On Tue, Feb 15, 2022 at 1:22 PM Amadeusz Sławiński
<[email protected]> wrote:
>
> On 2/14/2022 8:34 PM, Rafael J. Wysocki wrote:
> > On 1/21/2022 11:39 AM, Amadeusz Sławiński wrote:
> >> When overriding NHLT ACPI-table tests show that on some platforms
> >> there is problem that NHLT contains garbage after hibernation/resume
> >> cycle.
> >>
> >> Problem stems from the fact that ACPI override performs early memory
> >> allocation using memblock_phys_alloc_range() in
> >> memblock_phys_alloc_range(). This memory block is later being marked as
> >> ACPI memory block in arch_reserve_mem_area(). Later when memory areas
> >> are considered for hibernation it is being marked as nosave in
> >> e820__register_nosave_regions().
> >>
> >> Fix this by skipping ACPI memory area altogether when considering areas
> >> to mark as nosave.
> >
> > This patch looks correct to me and I'm going to apply it as 5.18
> > material unless there are any objections or concerns (in which case
> > please let me know).
> >
> >
>
> Well, what do you know?
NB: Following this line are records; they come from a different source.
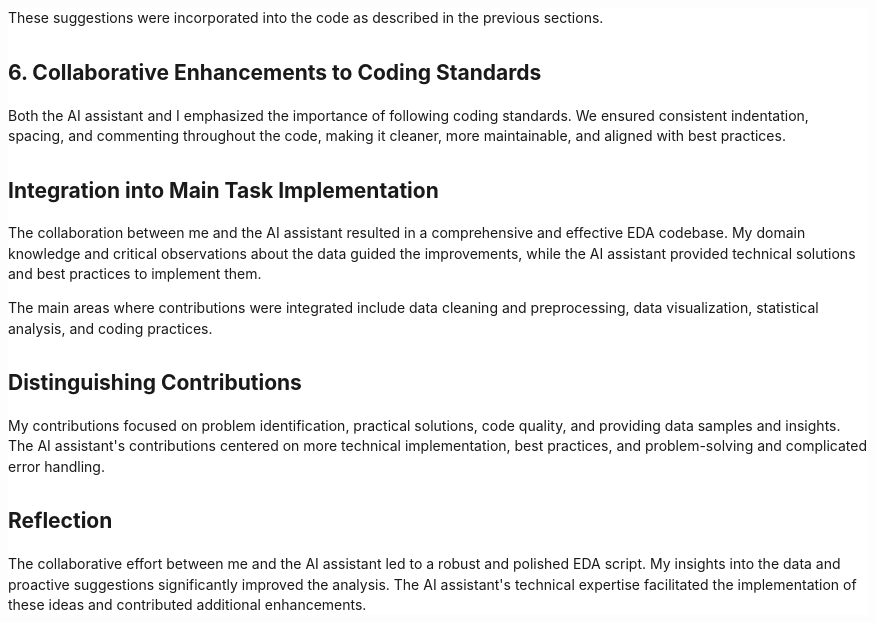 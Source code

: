 These suggestions were incorporated into the code as described in the previous sections.

## 6. Collaborative Enhancements to Coding Standards

Both the AI assistant and I emphasized the importance of following coding standards. We ensured consistent indentation, spacing, and commenting throughout the code, making it cleaner, more maintainable, and aligned with best practices.

## Integration into Main Task Implementation

The collaboration between me and the AI assistant resulted in a comprehensive and effective EDA codebase. My domain knowledge and critical observations about the data guided the improvements, while the AI assistant provided technical solutions and best practices to implement them.

The main areas where contributions were integrated include data cleaning and preprocessing, data visualization, statistical analysis, and coding practices.

## Distinguishing Contributions

My contributions focused on problem identification, practical solutions, code quality, and providing data samples and insights. The AI assistant's contributions centered on more technical implementation, best practices, and problem-solving and complicated error handling.

## Reflection

The collaborative effort between me and the AI assistant led to a robust and polished EDA script. My insights into the data and proactive suggestions significantly improved the analysis. The AI assistant's technical expertise facilitated the implementation of these ideas and contributed additional enhancements. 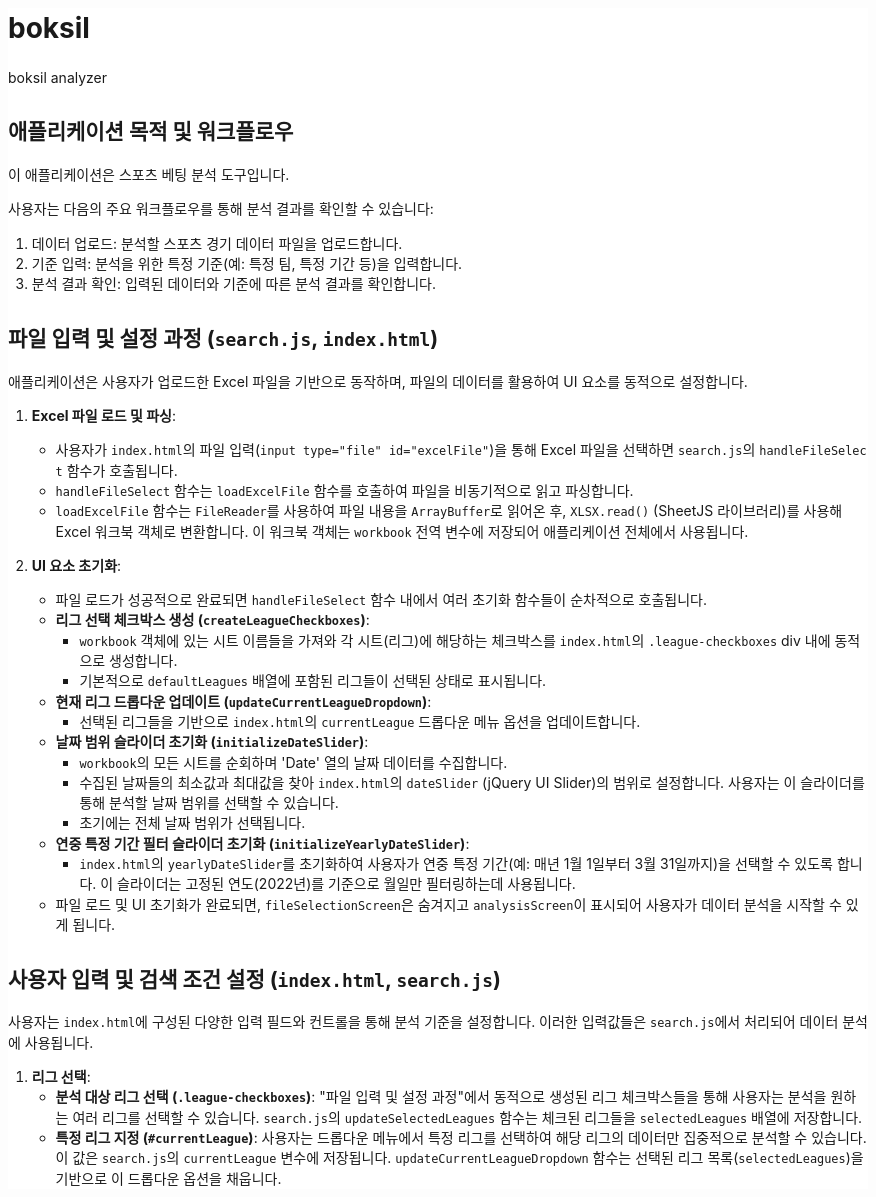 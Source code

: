 # boksil
boksil analyzer

## 애플리케이션 목적 및 워크플로우

이 애플리케이션은 스포츠 베팅 분석 도구입니다.

사용자는 다음의 주요 워크플로우를 통해 분석 결과를 확인할 수 있습니다:
1. 데이터 업로드: 분석할 스포츠 경기 데이터 파일을 업로드합니다.
2. 기준 입력: 분석을 위한 특정 기준(예: 특정 팀, 특정 기간 등)을 입력합니다.
3. 분석 결과 확인: 입력된 데이터와 기준에 따른 분석 결과를 확인합니다.

## 파일 입력 및 설정 과정 (`search.js`, `index.html`)

애플리케이션은 사용자가 업로드한 Excel 파일을 기반으로 동작하며, 파일의 데이터를 활용하여 UI 요소를 동적으로 설정합니다.

1.  **Excel 파일 로드 및 파싱**:
    *   사용자가 `index.html`의 파일 입력(`input type="file" id="excelFile"`)을 통해 Excel 파일을 선택하면 `search.js`의 `handleFileSelect` 함수가 호출됩니다.
    *   `handleFileSelect` 함수는 `loadExcelFile` 함수를 호출하여 파일을 비동기적으로 읽고 파싱합니다.
    *   `loadExcelFile` 함수는 `FileReader`를 사용하여 파일 내용을 `ArrayBuffer`로 읽어온 후, `XLSX.read()` (SheetJS 라이브러리)를 사용해 Excel 워크북 객체로 변환합니다. 이 워크북 객체는 `workbook` 전역 변수에 저장되어 애플리케이션 전체에서 사용됩니다.

2.  **UI 요소 초기화**:
    *   파일 로드가 성공적으로 완료되면 `handleFileSelect` 함수 내에서 여러 초기화 함수들이 순차적으로 호출됩니다.
    *   **리그 선택 체크박스 생성 (`createLeagueCheckboxes`)**:
        *   `workbook` 객체에 있는 시트 이름들을 가져와 각 시트(리그)에 해당하는 체크박스를 `index.html`의 `.league-checkboxes` div 내에 동적으로 생성합니다.
        *   기본적으로 `defaultLeagues` 배열에 포함된 리그들이 선택된 상태로 표시됩니다.
    *   **현재 리그 드롭다운 업데이트 (`updateCurrentLeagueDropdown`)**:
        *   선택된 리그들을 기반으로 `index.html`의 `currentLeague` 드롭다운 메뉴 옵션을 업데이트합니다.
    *   **날짜 범위 슬라이더 초기화 (`initializeDateSlider`)**:
        *   `workbook`의 모든 시트를 순회하며 'Date' 열의 날짜 데이터를 수집합니다.
        *   수집된 날짜들의 최소값과 최대값을 찾아 `index.html`의 `dateSlider` (jQuery UI Slider)의 범위로 설정합니다. 사용자는 이 슬라이더를 통해 분석할 날짜 범위를 선택할 수 있습니다.
        *   초기에는 전체 날짜 범위가 선택됩니다.
    *   **연중 특정 기간 필터 슬라이더 초기화 (`initializeYearlyDateSlider`)**:
        *   `index.html`의 `yearlyDateSlider`를 초기화하여 사용자가 연중 특정 기간(예: 매년 1월 1일부터 3월 31일까지)을 선택할 수 있도록 합니다. 이 슬라이더는 고정된 연도(2022년)를 기준으로 월일만 필터링하는데 사용됩니다.
    *   파일 로드 및 UI 초기화가 완료되면, `fileSelectionScreen`은 숨겨지고 `analysisScreen`이 표시되어 사용자가 데이터 분석을 시작할 수 있게 됩니다.

## 사용자 입력 및 검색 조건 설정 (`index.html`, `search.js`)

사용자는 `index.html`에 구성된 다양한 입력 필드와 컨트롤을 통해 분석 기준을 설정합니다. 이러한 입력값들은 `search.js`에서 처리되어 데이터 분석에 사용됩니다.

1.  **리그 선택**:
    *   **분석 대상 리그 선택 (`.league-checkboxes`)**: "파일 입력 및 설정 과정"에서 동적으로 생성된 리그 체크박스들을 통해 사용자는 분석을 원하는 여러 리그를 선택할 수 있습니다. `search.js`의 `updateSelectedLeagues` 함수는 체크된 리그들을 `selectedLeagues` 배열에 저장합니다.
    *   **특정 리그 지정 (`#currentLeague`)**: 사용자는 드롭다운 메뉴에서 특정 리그를 선택하여 해당 리그의 데이터만 집중적으로 분석할 수 있습니다. 이 값은 `search.js`의 `currentLeague` 변수에 저장됩니다. `updateCurrentLeagueDropdown` 함수는 선택된 리그 목록(`selectedLeagues`)을 기반으로 이 드롭다운 옵션을 채웁니다.
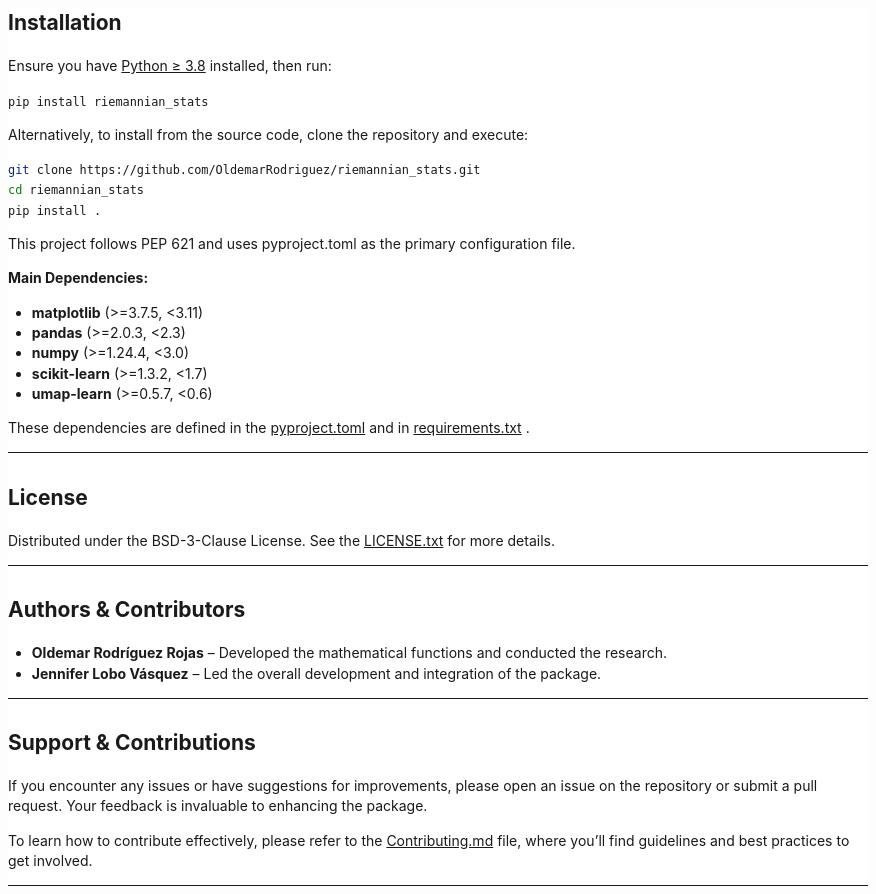 
## Installation

Ensure you have [Python ≥ 3.8](https://www.python.org/downloads/) installed, then run:

```bash
pip install riemannian_stats
```

Alternatively, to install from the source code, clone the repository and execute:

```bash
git clone https://github.com/OldemarRodriguez/riemannian_stats.git
cd riemannian_stats
pip install .
```

This project follows PEP 621 and uses pyproject.toml as the primary configuration file.

**Main Dependencies:**

* **matplotlib** (>=3.7.5, <3.11)
* **pandas** (>=2.0.3, <2.3)
* **numpy** (>=1.24.4, <3.0)
* **scikit-learn** (>=1.3.2, <1.7)
* **umap-learn** (>=0.5.7, <0.6)

These dependencies are defined in the [pyproject.toml](https://github.com/OldemarRodriguez/riemannian_stats/blob/main/pyproject.toml) and in [requirements.txt](https://github.com/OldemarRodriguez/riemannian_stats/blob/main/requirements.txt) .

---

## License

Distributed under the BSD-3-Clause License. See the [LICENSE.txt](https://github.com/OldemarRodriguez/riemannian_stats/blob/main/LICENSE.txt) for more details.

---

## Authors & Contributors

- **Oldemar Rodríguez Rojas** – Developed the mathematical functions and conducted the research.
- **Jennifer Lobo Vásquez** – Led the overall development and integration of the package.

---

## Support & Contributions

If you encounter any issues or have suggestions for improvements, please open an issue on the repository or submit a pull request. Your feedback is invaluable to enhancing the package.

To learn how to contribute effectively, please refer to the [Contributing.md](https://github.com/OldemarRodriguez/riemannian_stats/blob/main/Contributing.md) file, where you’ll find guidelines and best practices to get involved.

---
I've checked with validation team to make sure
> that it works as expected and while it causes no problem on almost all
> platforms and fixes problem with NHLT ACPI-table override, there is this
> one platform where it causes oops on hibernation which of course is gone
> after reverting the patch.
>
> ? set_direct_map_default_noflush+0x130/0x130
> ? memory_bm_test_bit+0x29/0x60
> saveable_page+0xce/0xf2
> count_data_pages+0x50/0x76
> hibernate_preallocate_memory+0x9c/0x377
> ? __mutex_lock_slowpath+0x20/0x20
> hibernation_snapshot+0x1cf/0x610
> snapshot_ioctl+0x3d2/0x690
> ? snapshot_release+0xd0/0xd0
> ? new_sync_write+0x36b/0x390
> __x64_sys_ioctl+0x6dc/0xe20
> ? vfs_fileattr_set+0x520/0x520
> ? _raw_read_unlock+0x2a/0x50
> ? __kasan_check_read+0x11/0x20
> ? vfs_write+0x131/0x3d0
> ? ksys_write+0x13b/0x170
> ? debug_smp_processor_id+0x17/0x20
> ? fpregs_assert_state_consistent+0x5f/0x70
> ? exit_to_user_mode_prepare+0x3e/0x170
> do_syscall_64+0x43/0x90
> entry_SYSCALL_64_after_hwframe+0x44/0xae
>
> Above trace points at functions using pfn, so I suspect there may be
> need for some additional checks, but I will need to investigate.
> I guess you can skip this patch for now, until I figure what exactly is
> going on.

I'll do that, thanks!